Found me crying on the hands of my ma,
About to be baptized in a basin full of water.
“Don’t do it!” she shouted at ma.
She saved me from sharing in my siblings’ fate.

I know she has her weaknesses, who doesn’t?
You dare call her whore, prostitute, loose,
spit unutterable obscenities at her.
You even gossip that she has AIDS,
I simply call her Ma, for she has more than earned that title.
She stepped in when ma wanted me dead.
That’s enough reason to stick my neck for her.

She leaves each morning for work.
Imagined she works in a busy office,
Ma must have had a lot of work daily.
She comes back home tired, hair to toe nail.

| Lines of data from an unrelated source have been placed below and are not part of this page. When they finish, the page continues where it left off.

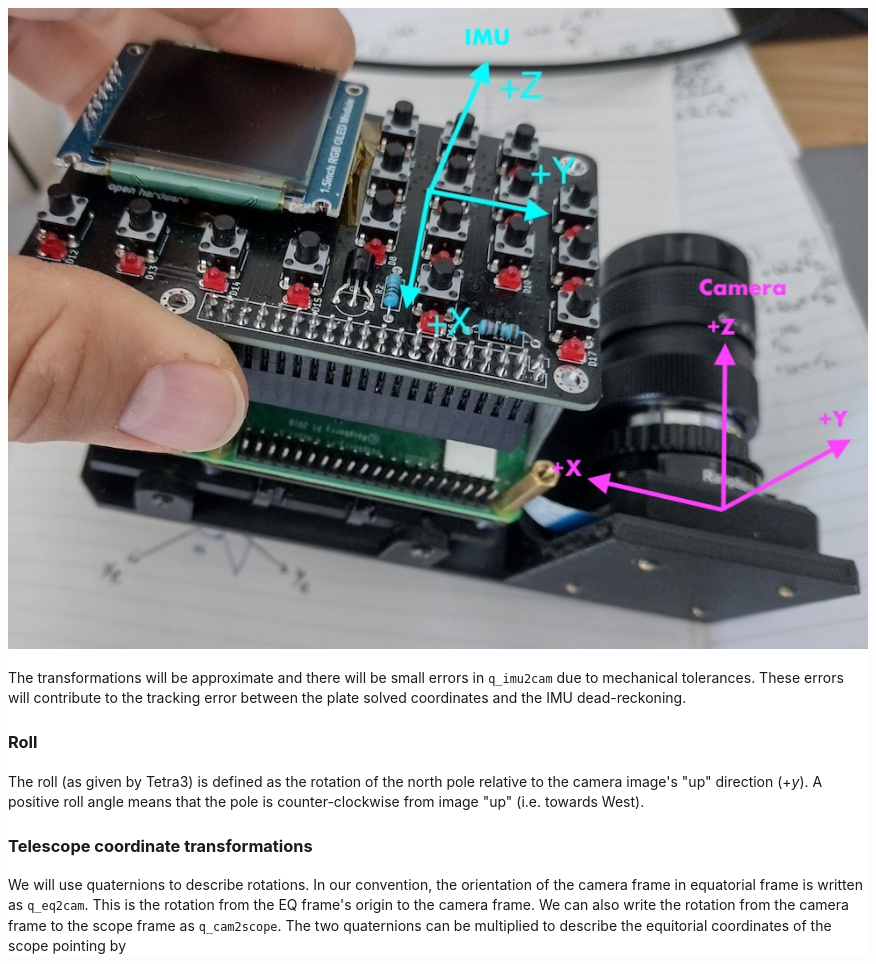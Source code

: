 ![Image](docs/PiFinder_Flat_bare_PCB_camera_coords.jpg)

The transformations will be approximate and there will be small errors in 
`q_imu2cam` due to mechanical tolerances. These errors will contribute to the 
tracking error between the plate solved coordinates and the IMU dead-reckoning.

### Roll

The roll (as given by Tetra3) is defined as the rotation of the north pole
relative to the camera image's "up" direction ($+y$). A positive roll angle
means that the pole is counter-clockwise from image "up" (i.e. towards West).

### Telescope coordinate transformations

We will use quaternions to describe rotations. In our convention, the
orientation of the camera frame in equatorial frame is written as `q_eq2cam`.
This is the rotation from the EQ frame's origin to the camera frame. We can
also write the rotation from the camera frame to the scope frame as
`q_cam2scope`. The two quaternions can be multiplied to describe the equitorial
coordinates of the scope pointing by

Sometimes I pray to God I grow up faster.
At least I would get a job,
At last I would help my Ma out.
Ma wants to hear none of it.
Ma does not make things sound so easy.
“Jobs are hard to come by.” She says.
Focus on books, get a good job in the future
what good is the future without Ma?

A future, taking forever to get here,
Does the future know what Ma goes through?
To bring bread back home,
The bed, her tool, to bring bread to her brood,
A tool that’s left her permanently scarred,
I know it but would rather keep silent,
Ma thinks she’s protecting me, keeping secrets,
I am the one protecting her, feigning ignorance.